I’ve been thrown into a major family health crisis. That’s where my focus is and has been for many weeks now. It is the center of my attention.
This doesn’t mean that others experience the crisis in the same consuming fashion as I do. It’s been an interesting lesson for me.
I understood pretty early on that I couldn’t expect others to know where we were in the lifespan of our crisis. I have to be patient. Sometimes, I have to bring people along from the start so they can catch up with the rest of us. Other times, I have to help people calm down when they misperceive some small bit of information that makes them frantic.
Then there are the times I have to help others to be practical and realistic. This is especially hard to do because:
- I tend to be a lot more pragmatic than most and others can find that offensive
- I know a lot more detail than everyone else about the situation
- Being realistic requires us to set aside the emotional parts of the experience, and this is a very emotional experience
Early on, I over-communicated to our circle of family and friends. I think I was subconsciously trying to make my experience their center of attention. I needed others to share this ride with me.
Now, I find it interesting to sit in my home at night, after the kids are in bed, and consider that our friends and even extended family aren’t thinking about Allyen right at that moment. They have other things in their centers of attention.
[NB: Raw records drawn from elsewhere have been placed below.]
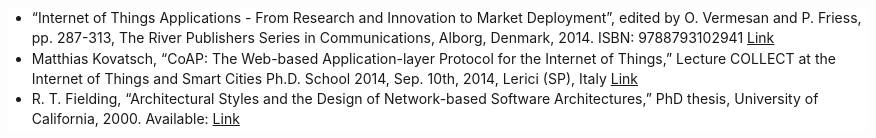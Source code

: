 - “Internet of Things Applications - From Research and Innovation to Market Deployment”, edited by O. Vermesan and P. Friess, pp. 287-313, The River Publishers Series in Communications, Alborg, Denmark, 2014. ISBN: 9788793102941 [Link](http://riverpublishers.com/view_details.php?book_id=245)
- Matthias Kovatsch, “CoAP: The Web-based Application-layer Protocol for the Internet of Things,” Lecture COLLECT at the Internet of Things and Smart Cities Ph.D. School 2014, Sep. 10th, 2014, Lerici (SP), Italy [Link](http://phdschool.tlc.unipr.it/iot/2014/index.php/welcome/downloads.html)
- R. T. Fielding, “Architectural Styles and the Design of Network-based Software Architectures,” PhD thesis, University of California, 2000. Available: [Link](http://www.ics.uci.edu/∼fielding/pubs/dissertation/top.htm)
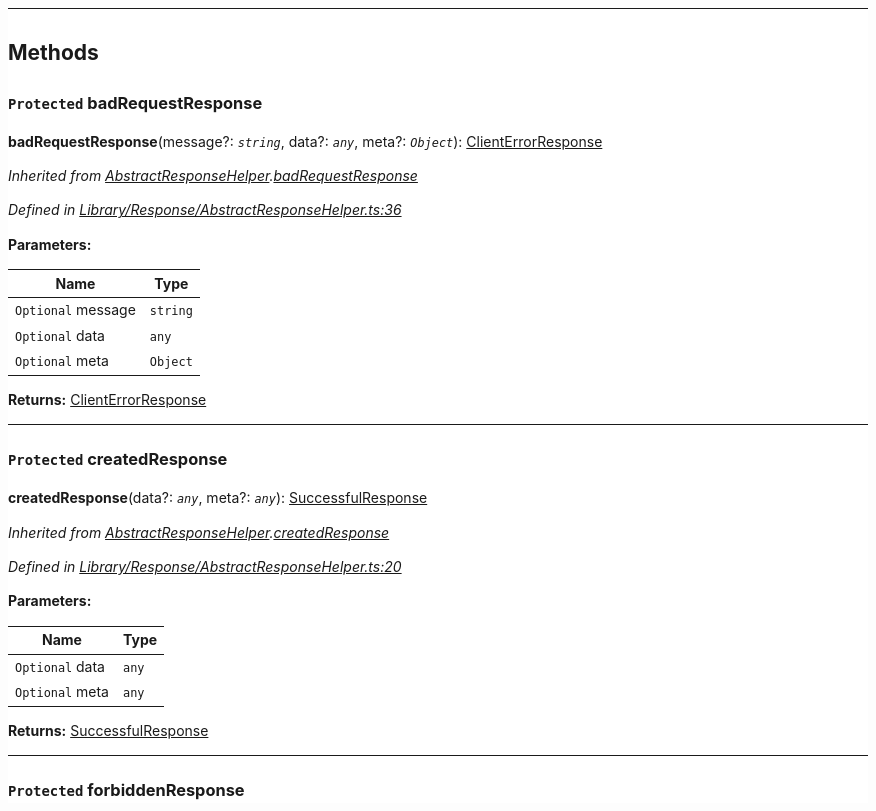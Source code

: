 ___

## Methods

<a id="badrequestresponse"></a>

### `Protected` badRequestResponse

**badRequestResponse**(message?: *`string`*, data?: *`any`*, meta?: *`Object`*): [ClientErrorResponse](clienterrorresponse)

*Inherited from [AbstractResponseHelper](abstractresponsehelper).[badRequestResponse](abstractresponsehelper#badrequestresponse)*

*Defined in [Library/Response/AbstractResponseHelper.ts:36](https://github.com/SpoonX/stix/blob/6863ef8/src/Library/Response/AbstractResponseHelper.ts#L36)*

**Parameters:**

| Name | Type |
| ------ | ------ |
| `Optional` message | `string` |
| `Optional` data | `any` |
| `Optional` meta | `Object` |

**Returns:** [ClientErrorResponse](clienterrorresponse)

___
<a id="createdresponse"></a>

### `Protected` createdResponse

**createdResponse**(data?: *`any`*, meta?: *`any`*): [SuccessfulResponse](successfulresponse)

*Inherited from [AbstractResponseHelper](abstractresponsehelper).[createdResponse](abstractresponsehelper#createdresponse)*

*Defined in [Library/Response/AbstractResponseHelper.ts:20](https://github.com/SpoonX/stix/blob/6863ef8/src/Library/Response/AbstractResponseHelper.ts#L20)*

**Parameters:**

| Name | Type |
| ------ | ------ |
| `Optional` data | `any` |
| `Optional` meta | `any` |

**Returns:** [SuccessfulResponse](successfulresponse)

___
<a id="forbiddenresponse"></a>

### `Protected` forbiddenResponse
Now that I am aware of this dynamic, I’ve begun to notice how others expect me to give my energy to their center of attention; to be aware and knowledgeable about their most important experience. For them, it is consuming. I understand that with great depth now.
But for me, their concern is a distraction. It’s not that I don’t care; I just don’t have the emotional, time, or brain capacity to add it into my center of attention.
I don’t expect others to fully grasp what we are going through, or to recall what, when, how, etc. The outreach and support is sustaining, that is sure. And I’m happy toÂ explain when questions come to me. But I know it’s my focus, not that of others.
What’s big for me is not big for you. And vise versa.